__Requirement__
Only the lines of the data holding the string "mathcal" need to be returned.
━━━━━━━━━━
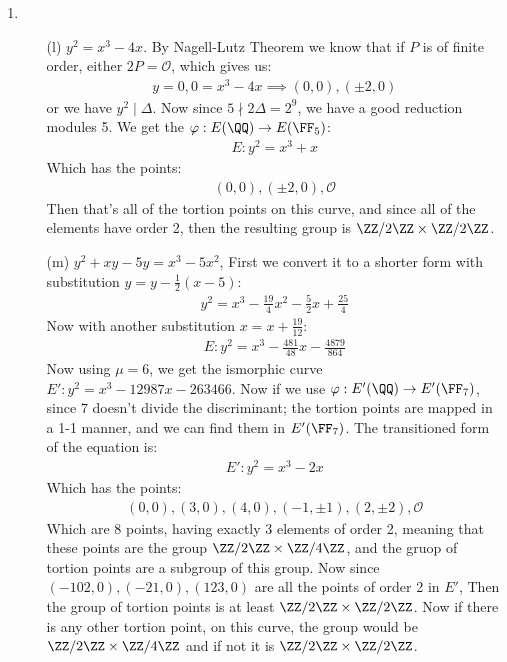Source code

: \begin{enumerate}[label=]
    \item   
    \begin{itemize}
        \item[(l)]
            $y^2 = x^3 - 4x$. By Nagell-Lutz Theorem we know that if $P$ is of finite order, either $2P = \mathcal O$, which gives us:
            \begin{gather*}
                y = 0, 0 = x^3 - 4x \implies (0, 0), (\pm 2, 0)
            \end{gather*}
            or we have $y^2 \mid \Delta$. Now since $5 \nmid 2 \Delta = 2^9$, we have a good reduction modules 5. We get the $\varphi: E(\QQ) \to E(\FF_5)$:
            \begin{gather*}
                E: y^2 = x^3 + x
            \end{gather*}
            Which has the points:
            \begin{gather*}
                (0, 0), (\pm 2, 0), \mathcal O
            \end{gather*}
            Then that's all of the tortion points on this curve, and since all of the elements have order 2, then the resulting group is $\ZZ/2\ZZ \times \ZZ / 2\ZZ$.
        \item[(m)]
            $y^2 + xy - 5y = x^3 - 5x^2$, First we convert it to a shorter form with substitution $y = y - \frac{1}{2}(x - 5)$:
            \begin{gather*}
                y^2 = x^3 -\frac{19}{4}x^2 - \frac{5}{2}x + \frac{25}{4}
            \end{gather*}
            Now with another substitution $x = x + \frac{19}{12}$:
            \begin{gather*}
                E: y^2 = x^3 - \frac{481}{48} x - \frac{4879}{864}
            \end{gather*}
            Now using $\mu = 6$, we get the ismorphic curve $E': y^2 = x^3 - 12987 x - 263466$.
            Now if we use $\varphi: E'(\QQ) \to E'(\FF_7)$, since $7$ doesn't divide the discriminant;
            the tortion points are mapped in a 1-1 manner, and we can find them in $E'(\FF_7)$.
            The transitioned form of the equation is:
            \begin{gather*}
                E': y^2 = x^3 - 2x
            \end{gather*}
            Which has the points: 
            \begin{gather*}
                (0, 0), (3, 0), (4, 0), (-1, \pm 1), (2, \pm 2), \mathcal O
            \end{gather*}
            Which are $8$ points, having exactly 3 elements of order 2, meaning that these points are the group $\ZZ/2\ZZ \times \ZZ / 4\ZZ$, and the gruop  of tortion points are a subgroup of this group. Now since $(-102, 0), (-21, 0), (123, 0)$ are all the points of order 2 in $E'$, Then the group of tortion points is at least $\ZZ / 2\ZZ \times \ZZ / 2\ZZ$. Now if there is any other tortion point, on this curve, the group would be $\ZZ / 2\ZZ \times \ZZ / 4\ZZ$ and if not it is $\ZZ / 2\ZZ \times \ZZ / 2\ZZ$.
    \end{itemize}
\end{enumerate}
━━━━━━━━━━
__Solution to the exercise__
            $y^2 = x^3 - 4x$. By Nagell-Lutz Theorem we know that if $P$ is of finite order, either $2P = \mathcal O$, which gives us:
                (0, 0), (\pm 2, 0), \mathcal O
                (0, 0), (3, 0), (4, 0), (-1, \pm 1), (2, \pm 2), \mathcal O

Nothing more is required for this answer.